# normalCone -- The normal cone of a subscheme

## Synopsis

• Usage:
normalCone I
normalCone(I,f)
• Inputs:
• I, an ideal,
• f, , optional argument, if given it should be a non-zero divisor in the ideal I
• Optional inputs:
• BasisElementLimit => ..., default value infinity, Bound the number of Groebner basis elements to compute in the saturation step
• DegreeLimit => ..., default value {}, Bound the degrees considered in the saturation step.
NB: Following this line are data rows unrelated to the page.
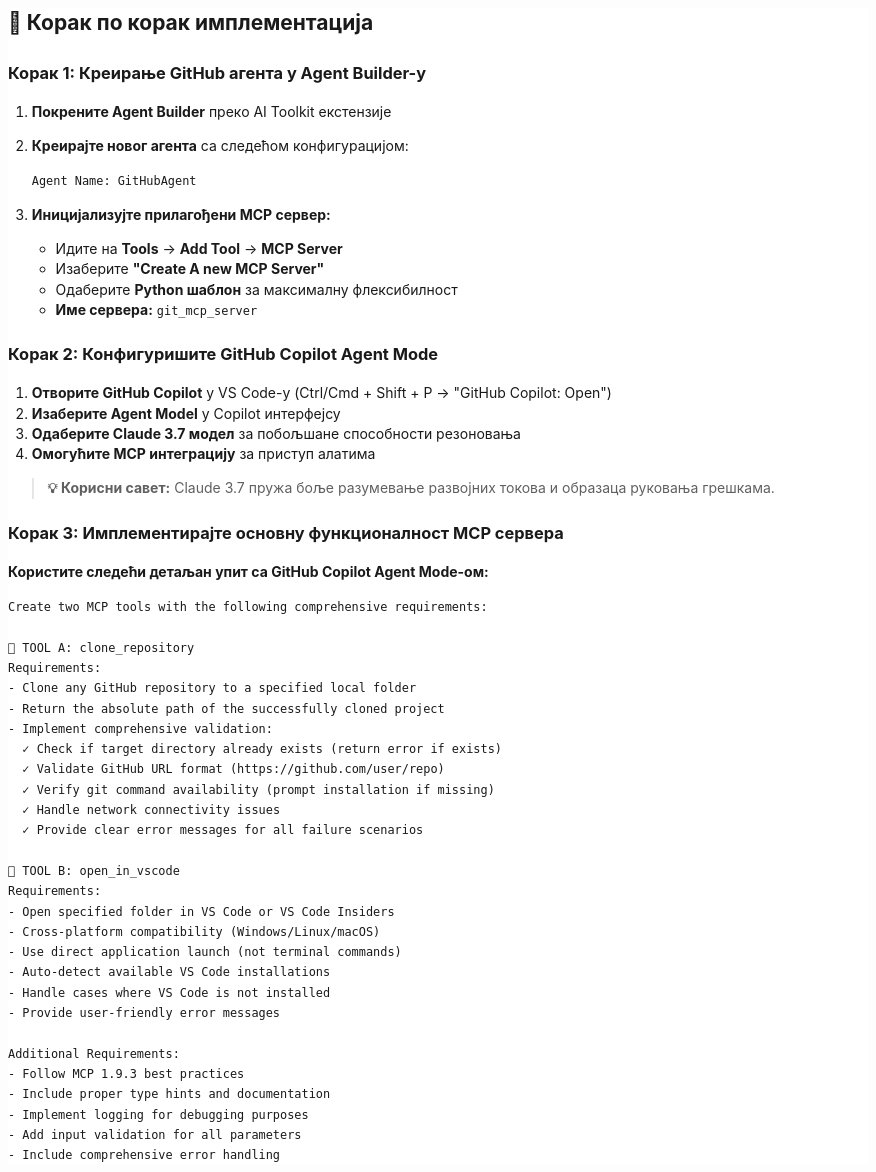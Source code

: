 
## 📖 Корак по корак имплементација

### Корак 1: Креирање GitHub агента у Agent Builder-у

1. **Покрените Agent Builder** преко AI Toolkit екстензије
2. **Креирајте новог агента** са следећом конфигурацијом:
   ```
   Agent Name: GitHubAgent
   ```

3. **Иницијализујте прилагођени MCP сервер:**
   - Идите на **Tools** → **Add Tool** → **MCP Server**
   - Изаберите **"Create A new MCP Server"**
   - Одаберите **Python шаблон** за максималну флексибилност
   - **Име сервера:** `git_mcp_server`

### Корак 2: Конфигуришите GitHub Copilot Agent Mode

1. **Отворите GitHub Copilot** у VS Code-у (Ctrl/Cmd + Shift + P → "GitHub Copilot: Open")
2. **Изаберите Agent Model** у Copilot интерфејсу
3. **Одаберите Claude 3.7 модел** за побољшане способности резоновања
4. **Омогућите MCP интеграцију** за приступ алатима

> **💡 Корисни савет:** Claude 3.7 пружа боље разумевање развојних токова и образаца руковања грешкама.

### Корак 3: Имплементирајте основну функционалност MCP сервера

**Користите следећи детаљан упит са GitHub Copilot Agent Mode-ом:**

```
Create two MCP tools with the following comprehensive requirements:

🔧 TOOL A: clone_repository
Requirements:
- Clone any GitHub repository to a specified local folder
- Return the absolute path of the successfully cloned project
- Implement comprehensive validation:
  ✓ Check if target directory already exists (return error if exists)
  ✓ Validate GitHub URL format (https://github.com/user/repo)
  ✓ Verify git command availability (prompt installation if missing)
  ✓ Handle network connectivity issues
  ✓ Provide clear error messages for all failure scenarios

🚀 TOOL B: open_in_vscode
Requirements:
- Open specified folder in VS Code or VS Code Insiders
- Cross-platform compatibility (Windows/Linux/macOS)
- Use direct application launch (not terminal commands)
- Auto-detect available VS Code installations
- Handle cases where VS Code is not installed
- Provide user-friendly error messages

Additional Requirements:
- Follow MCP 1.9.3 best practices
- Include proper type hints and documentation
- Implement logging for debugging purposes
- Add input validation for all parameters
- Include comprehensive error handling
```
Defaults to infinity
• MinimalGenerators => ..., default value true, Whether the saturation step returns minimal generators
• PairLimit => ..., default value infinity, Bound the number of s-pairs considered in the saturation step
• Strategy => ..., default value null, Choose a strategy for the saturation step
• Variable => ..., default value w, Choose name for variables in the created ring
• Outputs:
• a ring, the ring $R[It] \otimes{} R/I$ of the normal cone of $I$

## Description

The normal cone of an ideal $I\subset{} R$ is the ring $R/I \oplus{} I/I^2 \oplus \ldots$, also called the associated graded ring of $R$ with respect to $I$. If $S$ is the Rees algebra of $I$, then this ring is isomorphic to $S/IS$, which is how it is computed here.